> _What the task asks_
In the records below, the lines from the one containing "In case of using parametric" through the last are to be reproduced exactly and alone.

--- START ---

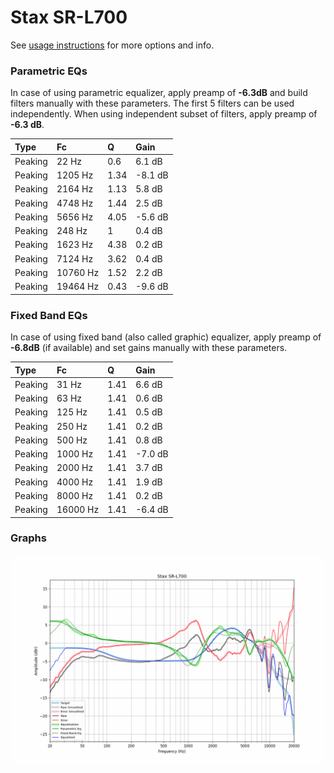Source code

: # Stax SR-L700
See [usage instructions](https://github.com/jaakkopasanen/AutoEq#usage) for more options and info.

### Parametric EQs
In case of using parametric equalizer, apply preamp of **-6.3dB** and build filters manually
with these parameters. The first 5 filters can be used independently.
When using independent subset of filters, apply preamp of **-6.3 dB**.

| Type    | Fc       |    Q | Gain    |
|:--------|:---------|:-----|:--------|
| Peaking | 22 Hz    | 0.6  | 6.1 dB  |
| Peaking | 1205 Hz  | 1.34 | -8.1 dB |
| Peaking | 2164 Hz  | 1.13 | 5.8 dB  |
| Peaking | 4748 Hz  | 1.44 | 2.5 dB  |
| Peaking | 5656 Hz  | 4.05 | -5.6 dB |
| Peaking | 248 Hz   | 1    | 0.4 dB  |
| Peaking | 1623 Hz  | 4.38 | 0.2 dB  |
| Peaking | 7124 Hz  | 3.62 | 0.4 dB  |
| Peaking | 10760 Hz | 1.52 | 2.2 dB  |
| Peaking | 19464 Hz | 0.43 | -9.6 dB |

### Fixed Band EQs
In case of using fixed band (also called graphic) equalizer, apply preamp of **-6.8dB**
(if available) and set gains manually with these parameters.

| Type    | Fc       |    Q | Gain    |
|:--------|:---------|:-----|:--------|
| Peaking | 31 Hz    | 1.41 | 6.6 dB  |
| Peaking | 63 Hz    | 1.41 | 0.6 dB  |
| Peaking | 125 Hz   | 1.41 | 0.5 dB  |
| Peaking | 250 Hz   | 1.41 | 0.2 dB  |
| Peaking | 500 Hz   | 1.41 | 0.8 dB  |
| Peaking | 1000 Hz  | 1.41 | -7.0 dB |
| Peaking | 2000 Hz  | 1.41 | 3.7 dB  |
| Peaking | 4000 Hz  | 1.41 | 1.9 dB  |
| Peaking | 8000 Hz  | 1.41 | 0.2 dB  |
| Peaking | 16000 Hz | 1.41 | -6.4 dB |

### Graphs
![](./Stax%20SR-L700.png)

--- END ---

> _Response to this task_
In case of using parametric equalizer, apply preamp of **-6.3dB** and build filters manually
with these parameters. The first 5 filters can be used independently.
When using independent subset of filters, apply preamp of **-6.3 dB**.

| Type    | Fc       |    Q | Gain    |
|:--------|:---------|:-----|:--------|
| Peaking | 22 Hz    | 0.6  | 6.1 dB  |
| Peaking | 1205 Hz  | 1.34 | -8.1 dB |
| Peaking | 2164 Hz  | 1.13 | 5.8 dB  |
| Peaking | 4748 Hz  | 1.44 | 2.5 dB  |
| Peaking | 5656 Hz  | 4.05 | -5.6 dB |
| Peaking | 248 Hz   | 1    | 0.4 dB  |
| Peaking | 1623 Hz  | 4.38 | 0.2 dB  |
| Peaking | 7124 Hz  | 3.62 | 0.4 dB  |
| Peaking | 10760 Hz | 1.52 | 2.2 dB  |
| Peaking | 19464 Hz | 0.43 | -9.6 dB |

### Fixed Band EQs
In case of using fixed band (also called graphic) equalizer, apply preamp of **-6.8dB**
(if available) and set gains manually with these parameters.

| Type    | Fc       |    Q | Gain    |
|:--------|:---------|:-----|:--------|
| Peaking | 31 Hz    | 1.41 | 6.6 dB  |
| Peaking | 63 Hz    | 1.41 | 0.6 dB  |
| Peaking | 125 Hz   | 1.41 | 0.5 dB  |
| Peaking | 250 Hz   | 1.41 | 0.2 dB  |
| Peaking | 500 Hz   | 1.41 | 0.8 dB  |
| Peaking | 1000 Hz  | 1.41 | -7.0 dB |
| Peaking | 2000 Hz  | 1.41 | 3.7 dB  |
| Peaking | 4000 Hz  | 1.41 | 1.9 dB  |
| Peaking | 8000 Hz  | 1.41 | 0.2 dB  |
| Peaking | 16000 Hz | 1.41 | -6.4 dB |

### Graphs
![](./Stax%20SR-L700.png)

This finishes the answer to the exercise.